Kaybedilen ve cinayetlerle katledilen yakınlarının akıbetini soran Dayikên Şemiyê (Cumartesi Anneleri), "Kayıplar bulunsun, failleri yakalansın" sloganıyla Cizre Anadolu Lisesi önünde 250'inci kez bir araya geldi. Kayıp yakınları her hafta olduğu gibi bu hafta da kaybedilen ve faili meçhul cinayete kurban giden yakınlarının fotoğraflarını taşıdı. İHD ve MEYA-DER yöneticilerinin de destek verdiği eylemde, bu hafta 1993 yılında Cizre'de JİTEM elemanları tarafından infaz edilen Ömer Güven'in hikayesi anlatıldı. Eşi Ayşe Güven tarafından anlatılan olayda, eşinin Şırnak'taki işine gitmek üzere sabah erkenden evden çıktığını belirterek, "Akşam eve gelmedi. Ertesi sabah sorduğumuzda eşim ve Cemal Öztürk isimli bir arkadaşı ile birlikte öldürüldükten sonra arabası ile birlikte yakıldığını öğrendik. Suçsuz sebepsiz eşimi öldürdüler, karnımda bebeğim vardı. Eşim katledildikten 7 ay sonra çocuğum dünyaya geldi. Şimdi kızım üniversite okuyor. Eşimin katili belli olmasına rağmen halen bulunamıyor" dedi.

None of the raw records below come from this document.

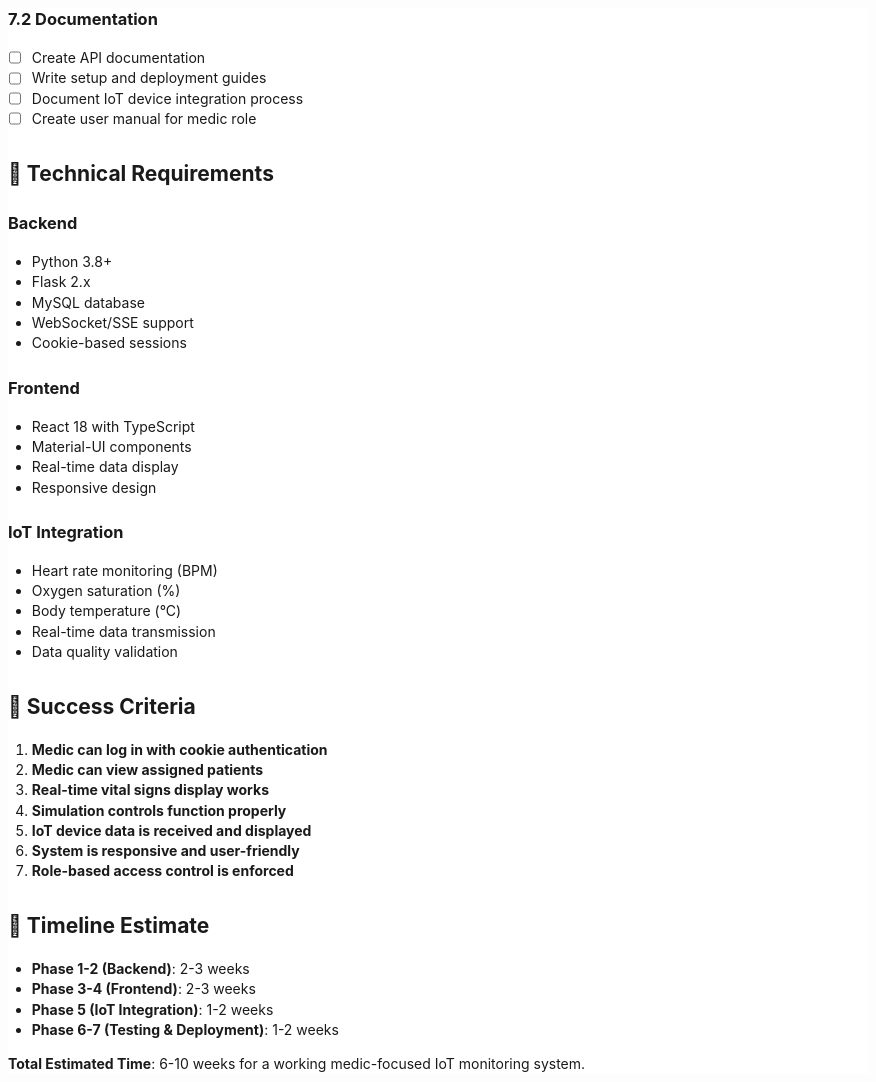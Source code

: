 ### 7.2 Documentation

- [ ] Create API documentation
- [ ] Write setup and deployment guides
- [ ] Document IoT device integration process
- [ ] Create user manual for medic role

## 🔧 Technical Requirements

### Backend

- Python 3.8+
- Flask 2.x
- MySQL database
- WebSocket/SSE support
- Cookie-based sessions

### Frontend

- React 18 with TypeScript
- Material-UI components
- Real-time data display
- Responsive design

### IoT Integration

- Heart rate monitoring (BPM)
- Oxygen saturation (%)
- Body temperature (°C)
- Real-time data transmission
- Data quality validation

## 🎯 Success Criteria

1. **Medic can log in with cookie authentication**
2. **Medic can view assigned patients**
3. **Real-time vital signs display works**
4. **Simulation controls function properly**
5. **IoT device data is received and displayed**
6. **System is responsive and user-friendly**
7. **Role-based access control is enforced**

## 📅 Timeline Estimate

- **Phase 1-2 (Backend)**: 2-3 weeks
- **Phase 3-4 (Frontend)**: 2-3 weeks
- **Phase 5 (IoT Integration)**: 1-2 weeks
- **Phase 6-7 (Testing & Deployment)**: 1-2 weeks

**Total Estimated Time**: 6-10 weeks for a working medic-focused IoT monitoring system.
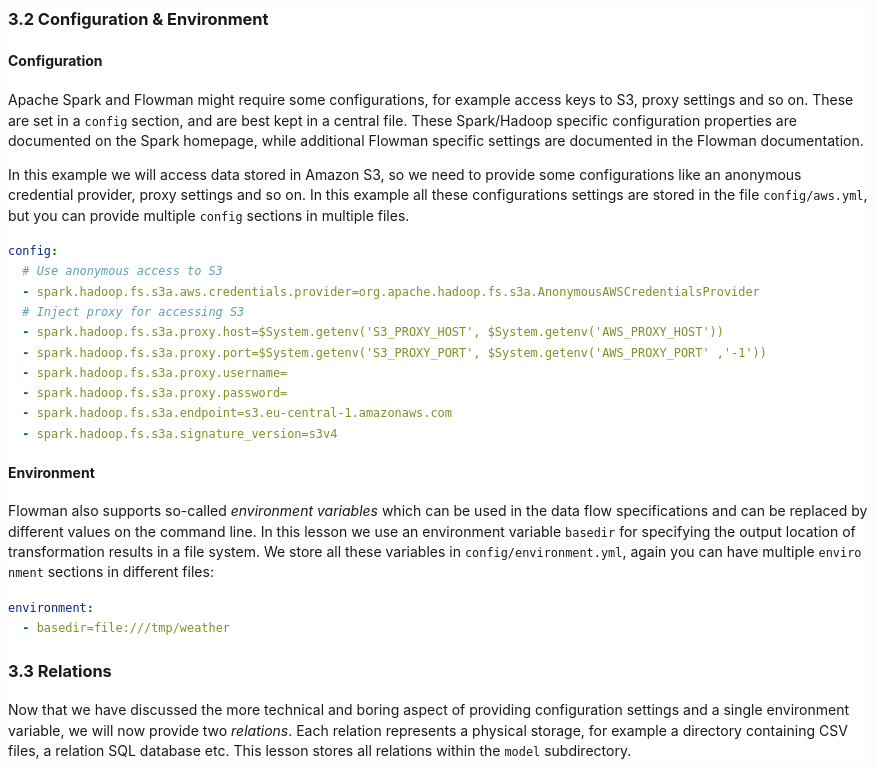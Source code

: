 ### 3.2 Configuration & Environment

#### Configuration
Apache Spark and Flowman might require some configurations, for example access keys to S3, proxy settings and so on.
These are set in a `config` section, and are best kept in a central file. These Spark/Hadoop specific configuration 
properties are documented on the Spark homepage, while additional Flowman specific settings are documented in
the Flowman documentation.

In this example we will access data stored in Amazon S3, so we need to provide some configurations like an 
anonymous credential provider, proxy settings and so on. In this example all these configurations settings are stored
in the file `config/aws.yml`, but you can provide multiple `config` sections in multiple files.

```yaml
config:
  # Use anonymous access to S3
  - spark.hadoop.fs.s3a.aws.credentials.provider=org.apache.hadoop.fs.s3a.AnonymousAWSCredentialsProvider
  # Inject proxy for accessing S3
  - spark.hadoop.fs.s3a.proxy.host=$System.getenv('S3_PROXY_HOST', $System.getenv('AWS_PROXY_HOST'))
  - spark.hadoop.fs.s3a.proxy.port=$System.getenv('S3_PROXY_PORT', $System.getenv('AWS_PROXY_PORT' ,'-1'))
  - spark.hadoop.fs.s3a.proxy.username=
  - spark.hadoop.fs.s3a.proxy.password=
  - spark.hadoop.fs.s3a.endpoint=s3.eu-central-1.amazonaws.com
  - spark.hadoop.fs.s3a.signature_version=s3v4
```

#### Environment
Flowman also supports so-called *environment variables* which can be used in the data flow specifications and can
be replaced by different values on the command line. In this lesson we use an environment variable `basedir` for
specifying the output location of transformation results in a file system. We store all these variables in
`config/environment.yml`, again you can have multiple `environment` sections in different files:

```yaml
environment:
  - basedir=file:///tmp/weather
```


### 3.3 Relations

Now that we have discussed the more technical and boring aspect of providing configuration settings and a single
environment variable, we will now provide two *relations*. Each relation represents a physical storage, for example
a directory containing CSV files, a relation SQL database etc. This lesson stores all relations within the `model`
subdirectory.
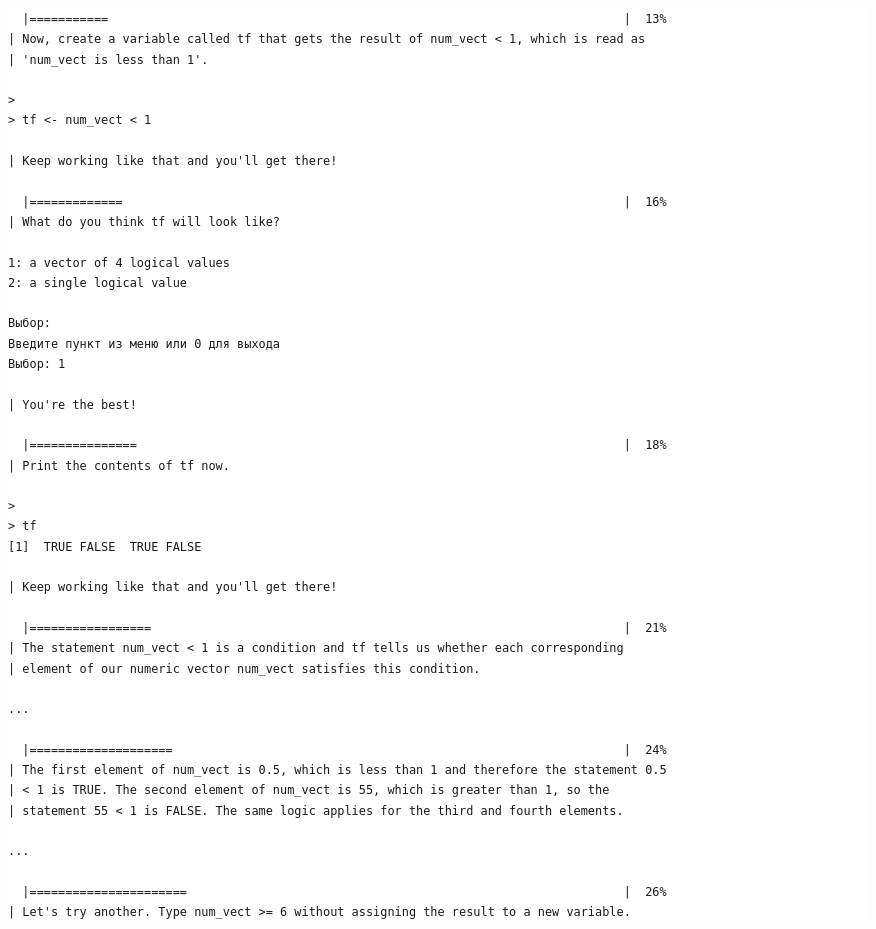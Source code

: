       |===========                                                                        |  13%
    | Now, create a variable called tf that gets the result of num_vect < 1, which is read as
    | 'num_vect is less than 1'.

    > 
    > tf <- num_vect < 1

    | Keep working like that and you'll get there!

      |=============                                                                      |  16%
    | What do you think tf will look like?

    1: a vector of 4 logical values
    2: a single logical value

    Выбор: 
    Введите пункт из меню или 0 для выхода
    Выбор: 1

    | You're the best!

      |===============                                                                    |  18%
    | Print the contents of tf now.

    > 
    > tf
    [1]  TRUE FALSE  TRUE FALSE

    | Keep working like that and you'll get there!

      |=================                                                                  |  21%
    | The statement num_vect < 1 is a condition and tf tells us whether each corresponding
    | element of our numeric vector num_vect satisfies this condition.

    ...

      |====================                                                               |  24%
    | The first element of num_vect is 0.5, which is less than 1 and therefore the statement 0.5
    | < 1 is TRUE. The second element of num_vect is 55, which is greater than 1, so the
    | statement 55 < 1 is FALSE. The same logic applies for the third and fourth elements.

    ...

      |======================                                                             |  26%
    | Let's try another. Type num_vect >= 6 without assigning the result to a new variable.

'Kürt olmaktan başka suçumuz yoktu'
Eyleme katılan ve yakınları ya katledilen ya da kaybedilen diğer kadınların hikayelerinin kendisininkinden farksız olmadığını belirten Güven, "Hepimizin ortak noktası Kürt olmaktır. Başkada bir suçumuz yoktu. Kürt halkına bu vahşeti yaşatanlardan hesap sorulsun artık. Uğradığımız zulümden kurtulalım artık" dedi. Ardından söz alan İHD temsilcisi Yusuf Vesek, faili meçhul cinayetlerin bir an önce araştırılması çağrısında bulunarak, "Faili meçhul cinayetlerin failleri yargılansın. Kaybedilen bedenlerin kemikleri bulunup ailelerine teslim edilsin. O zaman bu insanlar bir nebzede olsa sevinecektir. Failler bulunup yargılandığında Türkiye devleti de bu ayıptan kurtulacaktır" diye kaydetti.